PROBLEM STATEMENT:
Return the lines below that contain the word "heeft".

SOURCE DATA:

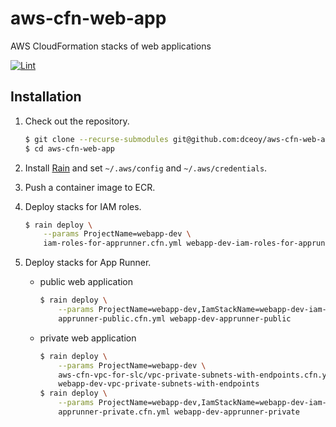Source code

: aws-cfn-web-app
===============

AWS CloudFormation stacks of web applications

[![Lint](https://github.com/dceoy/aws-cfn-web-app/actions/workflows/lint.yml/badge.svg)](https://github.com/dceoy/aws-cfn-web-app/actions/workflows/lint.yml)

Installation
------------

1.  Check out the repository.

    ```sh
    $ git clone --recurse-submodules git@github.com:dceoy/aws-cfn-web-app.git
    $ cd aws-cfn-web-app
    ```

2.  Install [Rain](https://github.com/aws-cloudformation/rain) and set `~/.aws/config` and `~/.aws/credentials`.

3.  Push a container image to ECR.

4.  Deploy stacks for IAM roles.

    ```sh
    $ rain deploy \
        --params ProjectName=webapp-dev \
        iam-roles-for-apprunner.cfn.yml webapp-dev-iam-roles-for-apprunner
    ```

5.  Deploy stacks for App Runner.

    - public web application

      ```sh
      $ rain deploy \
          --params ProjectName=webapp-dev,IamStackName=webapp-dev-iam-roles-for-apprunner \
          apprunner-public.cfn.yml webapp-dev-apprunner-public
      ```

    - private web application

      ```sh
      $ rain deploy \
          --params ProjectName=webapp-dev \
          aws-cfn-vpc-for-slc/vpc-private-subnets-with-endpoints.cfn.yml \
          webapp-dev-vpc-private-subnets-with-endpoints
      $ rain deploy \
          --params ProjectName=webapp-dev,IamStackName=webapp-dev-iam-roles-for-apprunner,VpcStackName=webapp-dev-vpc-private-subnets-with-endpoints \
          apprunner-private.cfn.yml webapp-dev-apprunner-private
      ```

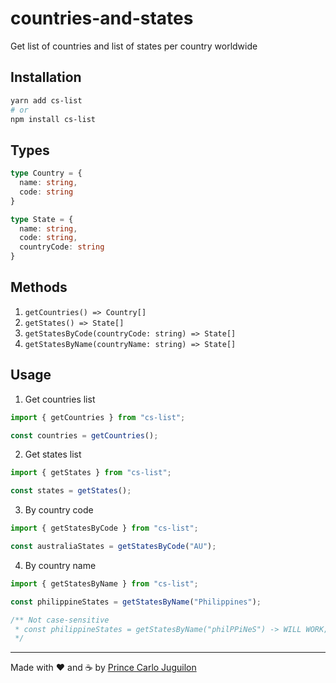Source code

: # countries-and-states

Get list of countries and list of states per country worldwide

## Installation

```bash
yarn add cs-list
# or
npm install cs-list
```

## Types

```ts
type Country = {
  name: string,
  code: string
}

type State = {
  name: string,
  code: string,
  countryCode: string
}
```

## Methods

1. `getCountries() => Country[]`
2. `getStates() => State[]`
3. `getStatesByCode(countryCode: string) => State[]`
4. `getStatesByName(countryName: string) => State[]`

## Usage

1. Get countries list

```ts
import { getCountries } from "cs-list";

const countries = getCountries();
```

2. Get states list

```ts
import { getStates } from "cs-list";

const states = getStates();
```

3. By country code

```ts
import { getStatesByCode } from "cs-list";

const australiaStates = getStatesByCode("AU");
```

4. By country name

```ts
import { getStatesByName } from "cs-list";

const philippineStates = getStatesByName("Philippines");

/** Not case-sensitive
 * const philippineStates = getStatesByName("philPPiNeS") -> WILL WORK;
 */
```

---

Made with ❤️  and ☕ by [Prince Carlo Juguilon](https://princecaarlo.tech/)

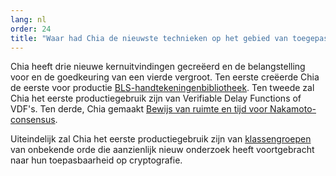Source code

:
 ```yaml
---
lang: nl
order: 24
title: "Waar had Chia de nieuwste technieken op het gebied van toegepaste cryptografie?"
---
```


Chia heeft drie nieuwe kernuitvindingen gecreëerd en de belangstelling voor en de goedkeuring van een vierde vergroot. Ten eerste creëerde Chia de eerste voor productie [BLS-handtekeningenbibliotheek](https://github.com/Chia-Network/bls-signatures).
Ten tweede zal Chia het eerste productiegebruik zijn van Verifiable Delay Functions of VDF's. Ten derde, Chia gemaakt [Bewijs van ruimte en tijd voor Nakamoto-consensus](https://www.chia.net/assets/ChiaGreenPaper.pdf).

Uiteindelijk zal Chia het eerste productiegebruik zijn van [klassengroepen](https://github.com/Chia-Network/vdf-competition/blob/master/classgroups.pdf) van onbekende orde die aanzienlijk nieuw onderzoek heeft voortgebracht naar hun toepasbaarheid op cryptografie.
 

ANSWER TO THE PROBLEM:
Chia heeft drie nieuwe kernuitvindingen gecreëerd en de belangstelling voor en de goedkeuring van een vierde vergroot. Ten eerste creëerde Chia de eerste voor productie [BLS-handtekeningenbibliotheek](https://github.com/Chia-Network/bls-signatures).
Uiteindelijk zal Chia het eerste productiegebruik zijn van [klassengroepen](https://github.com/Chia-Network/vdf-competition/blob/master/classgroups.pdf) van onbekende orde die aanzienlijk nieuw onderzoek heeft voortgebracht naar hun toepasbaarheid op cryptografie.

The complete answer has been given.